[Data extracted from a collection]

# # #

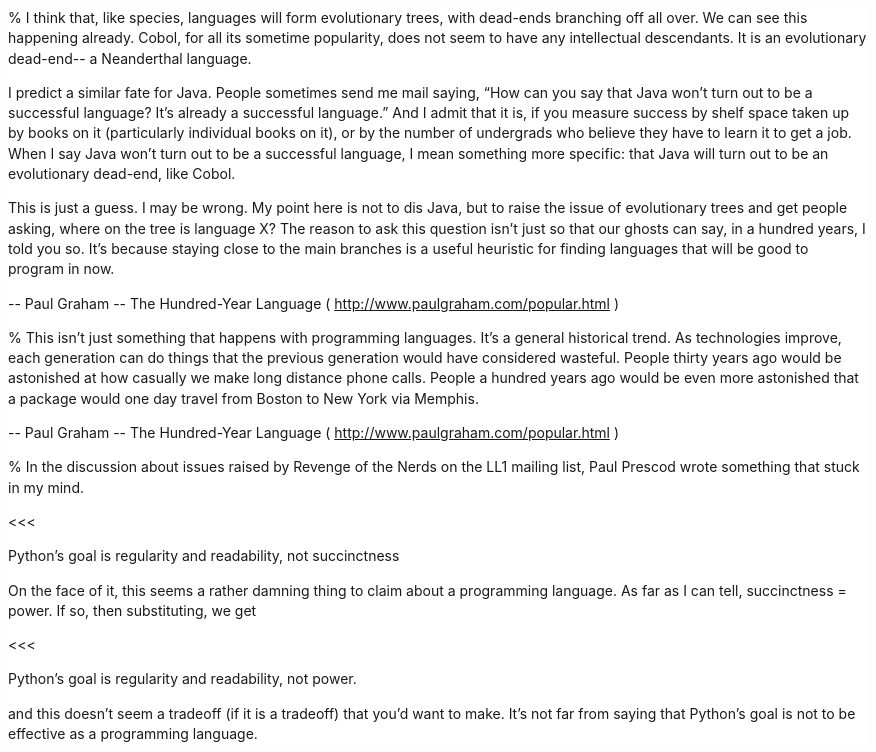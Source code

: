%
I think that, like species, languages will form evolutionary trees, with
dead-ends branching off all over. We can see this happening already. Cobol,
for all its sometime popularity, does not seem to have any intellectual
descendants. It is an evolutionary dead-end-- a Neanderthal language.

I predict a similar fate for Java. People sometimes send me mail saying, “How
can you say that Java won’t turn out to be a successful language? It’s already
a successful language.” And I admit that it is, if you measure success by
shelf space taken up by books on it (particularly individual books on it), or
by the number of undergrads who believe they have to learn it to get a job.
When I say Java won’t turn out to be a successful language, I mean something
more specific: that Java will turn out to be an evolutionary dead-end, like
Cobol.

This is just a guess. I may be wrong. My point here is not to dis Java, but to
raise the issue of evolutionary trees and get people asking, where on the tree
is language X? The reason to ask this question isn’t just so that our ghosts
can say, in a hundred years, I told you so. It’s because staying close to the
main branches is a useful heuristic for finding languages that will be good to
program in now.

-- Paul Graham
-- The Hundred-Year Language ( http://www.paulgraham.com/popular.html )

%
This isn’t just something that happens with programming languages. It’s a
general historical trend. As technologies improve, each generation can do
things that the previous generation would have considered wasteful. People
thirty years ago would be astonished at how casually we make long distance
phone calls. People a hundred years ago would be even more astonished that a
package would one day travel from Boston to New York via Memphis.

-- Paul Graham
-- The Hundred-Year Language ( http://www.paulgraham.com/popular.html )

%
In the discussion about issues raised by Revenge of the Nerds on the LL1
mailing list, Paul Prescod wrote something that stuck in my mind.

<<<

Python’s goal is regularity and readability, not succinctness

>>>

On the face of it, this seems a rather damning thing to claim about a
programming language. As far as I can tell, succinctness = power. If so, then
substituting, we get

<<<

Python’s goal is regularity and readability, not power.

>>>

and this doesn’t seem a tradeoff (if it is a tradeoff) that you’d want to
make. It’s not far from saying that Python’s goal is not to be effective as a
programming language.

# # #

- _Exercise_: With the line containing "by the number" as the first and the last line of the records as the final one, print exactly the lines in that span.

- _Problem solution_:
by the number of undergrads who believe they have to learn it to get a job.
When I say Java won’t turn out to be a successful language, I mean something
more specific: that Java will turn out to be an evolutionary dead-end, like
Cobol.

This is just a guess. I may be wrong. My point here is not to dis Java, but to
raise the issue of evolutionary trees and get people asking, where on the tree
is language X? The reason to ask this question isn’t just so that our ghosts
can say, in a hundred years, I told you so. It’s because staying close to the
main branches is a useful heuristic for finding languages that will be good to
program in now.

-- Paul Graham
-- The Hundred-Year Language ( http://www.paulgraham.com/popular.html )

%
This isn’t just something that happens with programming languages. It’s a
general historical trend. As technologies improve, each generation can do
things that the previous generation would have considered wasteful. People
thirty years ago would be astonished at how casually we make long distance
phone calls. People a hundred years ago would be even more astonished that a
package would one day travel from Boston to New York via Memphis.

-- Paul Graham
-- The Hundred-Year Language ( http://www.paulgraham.com/popular.html )

%
In the discussion about issues raised by Revenge of the Nerds on the LL1
mailing list, Paul Prescod wrote something that stuck in my mind.

<<<

Python’s goal is regularity and readability, not succinctness

>>>

On the face of it, this seems a rather damning thing to claim about a
programming language. As far as I can tell, succinctness = power. If so, then
substituting, we get

<<<

Python’s goal is regularity and readability, not power.

>>>

and this doesn’t seem a tradeoff (if it is a tradeoff) that you’d want to
make. It’s not far from saying that Python’s goal is not to be effective as a
programming language.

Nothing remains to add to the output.